In both the cases discussed above, the court was not concerned with the rights of the accused at all. All it was doing was preserving the mechanisms which foster investigative efficiency by compromising with the rights of the accused.
Article 20(3): A Strong Right
Right against self-incrimination finds its place as a fundamental right in the Constitution of India. It is not merely a statutory right which was the case during British rule. Being a Constitutional guarantee and a ‘right to freedom’, it occupies a very special place. Moreover, it is not subject to any explicit reasonable restrictions as Art. 19 rights. Dworkin conceptualizes fundamental rights as rights in a strong sense which the government cannot easily override. These rights cannot be overridden on mere utilitarian grounds. Government’s act of overriding these rights by law are simply for utilitarian gains which cannot be a legitimate reason to abridge such rights (page 194). Hart, in his book Punishment and Responsibility, says that criminal law should pursue the aim of preventing crime. However, this aim should be achieved within the principles which have been set in place to limit its efficiency (page 8). In a sense, Hart is placing a higher value on the rights of the accused as the repercussions of criminal conviction are as high as social stigma and loss of liberty which is one of the heaviest penalty one can be subject to. Such conception of rights points towards a deontological approach.
Deontological theories advocate that acts should be driven by a duty rather than the state of affairs these acts will bring about. If a certain act is not in accordance with a right, it should not be undertaken no matter what public good such act might bring about. Such conception of this right makes sense as the right is a fundamental right which cannot be suspended even during a National emergency.
Right against Self-incrimination: A deontological approach
Having stated that the right against self-incrimination is a right in a strong sense, it becomes imperative to device out ways in which it can be interpreted. In this section, the author argues that a deontological interpretation to right against self-incrimination can be done by using Dworkin’s theory. To show this, the author considers the questions which the court addressed in Sharma and Oghad cases.

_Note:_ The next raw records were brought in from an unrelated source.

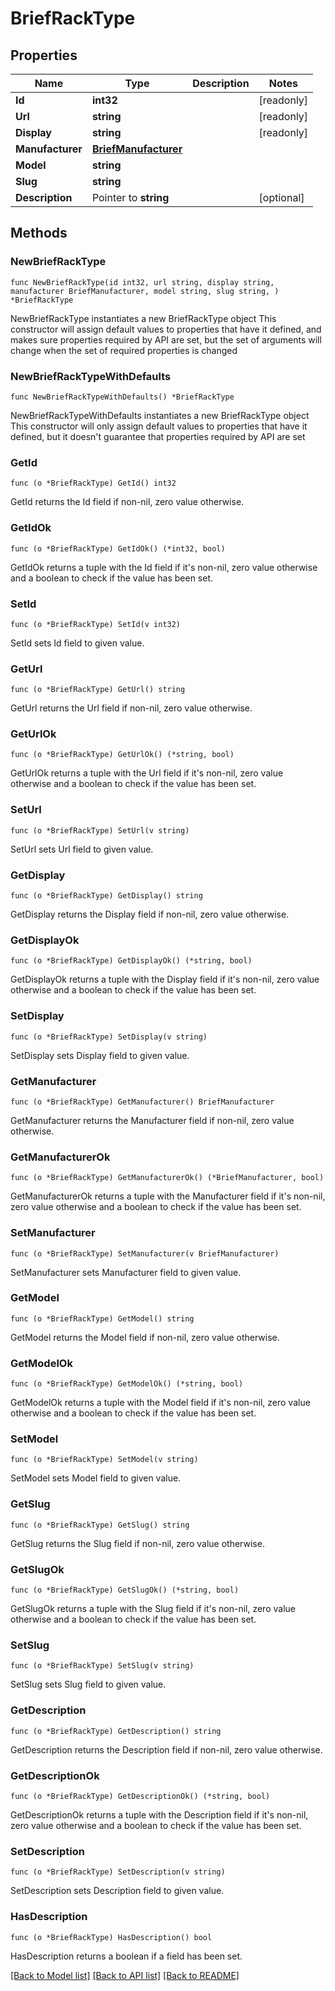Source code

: # BriefRackType

## Properties

Name | Type | Description | Notes
------------ | ------------- | ------------- | -------------
**Id** | **int32** |  | [readonly] 
**Url** | **string** |  | [readonly] 
**Display** | **string** |  | [readonly] 
**Manufacturer** | [**BriefManufacturer**](BriefManufacturer.md) |  | 
**Model** | **string** |  | 
**Slug** | **string** |  | 
**Description** | Pointer to **string** |  | [optional] 

## Methods

### NewBriefRackType

`func NewBriefRackType(id int32, url string, display string, manufacturer BriefManufacturer, model string, slug string, ) *BriefRackType`

NewBriefRackType instantiates a new BriefRackType object
This constructor will assign default values to properties that have it defined,
and makes sure properties required by API are set, but the set of arguments
will change when the set of required properties is changed

### NewBriefRackTypeWithDefaults

`func NewBriefRackTypeWithDefaults() *BriefRackType`

NewBriefRackTypeWithDefaults instantiates a new BriefRackType object
This constructor will only assign default values to properties that have it defined,
but it doesn't guarantee that properties required by API are set

### GetId

`func (o *BriefRackType) GetId() int32`

GetId returns the Id field if non-nil, zero value otherwise.

### GetIdOk

`func (o *BriefRackType) GetIdOk() (*int32, bool)`

GetIdOk returns a tuple with the Id field if it's non-nil, zero value otherwise
and a boolean to check if the value has been set.

### SetId

`func (o *BriefRackType) SetId(v int32)`

SetId sets Id field to given value.


### GetUrl

`func (o *BriefRackType) GetUrl() string`

GetUrl returns the Url field if non-nil, zero value otherwise.

### GetUrlOk

`func (o *BriefRackType) GetUrlOk() (*string, bool)`

GetUrlOk returns a tuple with the Url field if it's non-nil, zero value otherwise
and a boolean to check if the value has been set.

### SetUrl

`func (o *BriefRackType) SetUrl(v string)`

SetUrl sets Url field to given value.


### GetDisplay

`func (o *BriefRackType) GetDisplay() string`

GetDisplay returns the Display field if non-nil, zero value otherwise.

### GetDisplayOk

`func (o *BriefRackType) GetDisplayOk() (*string, bool)`

GetDisplayOk returns a tuple with the Display field if it's non-nil, zero value otherwise
and a boolean to check if the value has been set.

### SetDisplay

`func (o *BriefRackType) SetDisplay(v string)`

SetDisplay sets Display field to given value.


### GetManufacturer

`func (o *BriefRackType) GetManufacturer() BriefManufacturer`

GetManufacturer returns the Manufacturer field if non-nil, zero value otherwise.

### GetManufacturerOk

`func (o *BriefRackType) GetManufacturerOk() (*BriefManufacturer, bool)`

GetManufacturerOk returns a tuple with the Manufacturer field if it's non-nil, zero value otherwise
and a boolean to check if the value has been set.

### SetManufacturer

`func (o *BriefRackType) SetManufacturer(v BriefManufacturer)`

SetManufacturer sets Manufacturer field to given value.


### GetModel

`func (o *BriefRackType) GetModel() string`

GetModel returns the Model field if non-nil, zero value otherwise.

### GetModelOk

`func (o *BriefRackType) GetModelOk() (*string, bool)`

GetModelOk returns a tuple with the Model field if it's non-nil, zero value otherwise
and a boolean to check if the value has been set.

### SetModel

`func (o *BriefRackType) SetModel(v string)`

SetModel sets Model field to given value.


### GetSlug

`func (o *BriefRackType) GetSlug() string`

GetSlug returns the Slug field if non-nil, zero value otherwise.

### GetSlugOk

`func (o *BriefRackType) GetSlugOk() (*string, bool)`

GetSlugOk returns a tuple with the Slug field if it's non-nil, zero value otherwise
and a boolean to check if the value has been set.

### SetSlug

`func (o *BriefRackType) SetSlug(v string)`

SetSlug sets Slug field to given value.


### GetDescription

`func (o *BriefRackType) GetDescription() string`

GetDescription returns the Description field if non-nil, zero value otherwise.

### GetDescriptionOk

`func (o *BriefRackType) GetDescriptionOk() (*string, bool)`

GetDescriptionOk returns a tuple with the Description field if it's non-nil, zero value otherwise
and a boolean to check if the value has been set.

### SetDescription

`func (o *BriefRackType) SetDescription(v string)`

SetDescription sets Description field to given value.

### HasDescription

`func (o *BriefRackType) HasDescription() bool`

HasDescription returns a boolean if a field has been set.


[[Back to Model list]](../README.md#documentation-for-models) [[Back to API list]](../README.md#documentation-for-api-endpoints) [[Back to README]](../README.md)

In his book ‘Taking Rights Seriously’, Dworkin enumerates three situations where the strong right can be abridged. It is argued that neither Sharma nor Oghad fell in any of them. The first situation is when a modified form (freedom of speech would be the right and right to give hate speech can be a modified form of the same) of the right is involved. In both the cases discussed, the right was directly involved as seizure of documents and taking of fingerprints and handwriting samples can be self-incriminatory. The second situation is when the right comes in conflict with another strong right. In such cases, a balancing of rights need to be done and the one which gets affected the most should be upheld. In a criminal case, the competing rights could be right against self-incrimination on one hand and right to justice of the victim on the other hand. If right against self-incrimination is curtailed, the accused can very easily be convicted for the crime which he might or might not have committed. In other words, his right gets abridged in totality. However, if the accused is granted this right, the victim still has the right to justice intact and which can be exercised with the help of other investigative processes and tools available. In other words, victim’s right does not get abridged in totality. Moreover, if right against self-incrimination is abridged, it is no guarantee that the correct person will be brought to the book. Hence, the right against self-incrimination being the largely affected one should be upheld.

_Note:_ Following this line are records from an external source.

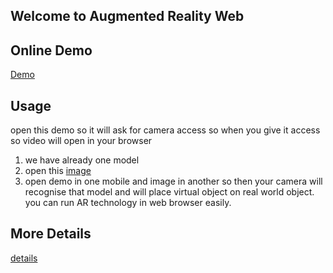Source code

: ## Welcome to Augmented Reality Web
## Online Demo
 [Demo](https://mrhassankhan.github.io/getting-started-arweb/)
## Usage
  open this demo so it will ask for camera access so when you give it access so video will open in your browser
  1. we have already one model
  2. open this [image](https://www.google.com/search?client=opera&hs=hKq&biw=1326&bih=664&tbm=isch&sxsrf=ACYBGNQ4yaO352tmLXQb-OeKULyumhGrqg%3A1571167538420&sa=1&ei=Mh2mXcGsGYPWapaztogM&q=hiro+ar+image&oq=hiro+ar+image&gs_l=img.3..0i30.1412.1850..2177...0.0..0.354.883.2-2j1......0....1..gws-wiz-img.T8nheU7IXlc&ved=0ahUKEwjBjYqY_57lAhUDqxoKHZaZDcEQ4dUDCAY&uact=5#imgrc=_BP5smwpTXwl9M:)
  3. open demo in one mobile and image in another so then your camera will recognise that model and will place virtual object on real         world object.
you can run AR technology in web browser easily.
## More Details
[details](https://jeromeetienne.github.io/AR.js/)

The third and the last situation is where the cost of not abridging the right is very high (for example hate speech needs to be curbed as the cost of not abridging can be heavy like riots, etc.). If such would have been the case, right against self-incrimination would not have been a fundamental right, placed under the head of right to freedom with no explicit reasonable restrictions enumerated and immunity even during National emergency. Therefore, the application of Dworkin’s theory leads to a deontological interpretation of the right, appreciating it in its essence.
Selvi: A Departure
In Selvi v State of Karnataka, we see a departure from the approach found in erstwhile jurisprudence around art. 20(3). The question before the court was whether the use of methods like narco-analysis, brain mapping and lie detector test was violative of art. 20(3). The court answered in the affirmative.

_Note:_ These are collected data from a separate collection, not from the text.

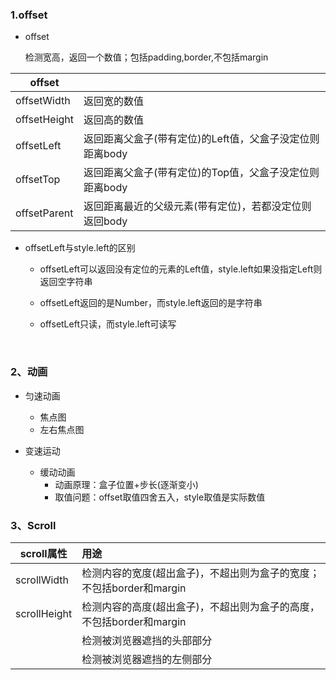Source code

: ### 1.offset

* offset

  检测宽高，返回一个数值；包括padding,border,不包括margin

| offset       |                                   |
| ------------ | --------------------------------- |
| offsetWidth  | 返回宽的数值                            |
| offsetHeight | 返回高的数值                            |
| offsetLeft   | 返回距离父盒子(带有定位)的Left值，父盒子没定位则距离body |
| offsetTop    | 返回距离父盒子(带有定位)的Top值，父盒子没定位则距离body  |
| offsetParent | 返回距离最近的父级元素(带有定位)，若都没定位则返回body    |

* offsetLeft与style.left的区别 

  * offsetLeft可以返回没有定位的元素的Left值，style.left如果没指定Left则返回空字符串

  * offsetLeft返回的是Number，而style.left返回的是字符串

  * offsetLeft只读，而style.left可读写

    ​

### 2、动画

* 匀速动画


  * 焦点图
  * 左右焦点图
* 变速运动
  * 缓动动画
    * 动画原理：盒子位置+步长(逐渐变小)
    * 取值问题：offset取值四舍五入，style取值是实际数值



### 3、Scroll

| scroll属性     | 用途                                       |
| ------------ | :--------------------------------------- |
| scrollWidth  | 检测内容的宽度(超出盒子)，不超出则为盒子的宽度；不包括border和margin |
| scrollHeight | 检测内容的高度(超出盒子)，不超出则为盒子的高度，不包括border和margin |
|              | 检测被浏览器遮挡的头部部分                            |
|              | 检测被浏览器遮挡的左侧部分                            |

The court took up the ratio of Sharma case and read it in a different way. It read ‘volition’ as a matter of choice as opposed to Oghad where it was read as changeability (page 317). It also differentiated the present case from the precedents by drawing a distinction between mental and physiological faculties. The court brought in the concept of mental privacy by reading Art. 20(3) along with Art. 21 (page 317). In other words, it can be said that the court recognised the right in a strong sense bringing in the concept of ‘choice’ and ‘mental privacy’ and made them central to the right.
In this way, the court was able to declare these methods as unconstitutional. Rather than being concerned about the efficiency of the investigative mechanism, the court took cognizance of the nature of the right it was dealing with. In this sense, this judgment shows a departure from the utilitarian approach of its precedents.
The interpretation of right totally depends upon the perspective it is looked at with. It is not that there is no place for right against self-incrimination in Utilitarian thought. But the importance of the right gets varied if the process is somehow made more efficient. If the law enforcement becomes perfect and free of malpractices, Utilitarians will have no problem in doing away with the right. This not being the case, correct appreciation of right is necessary due to the quantum of punishment as the end result of conviction. One such approach is deontological approach which can be adhered to with the application of Dworkin’s legal theory. Selvi is the initial step towards such realization. Given that Right to privacy is now a fundamental right, stronger appraisal of the right can be seen in future.
[Shantanu Mishra is a second year B.A.LL.B (Hons.) student at the National Law School of India University, Bengaluru]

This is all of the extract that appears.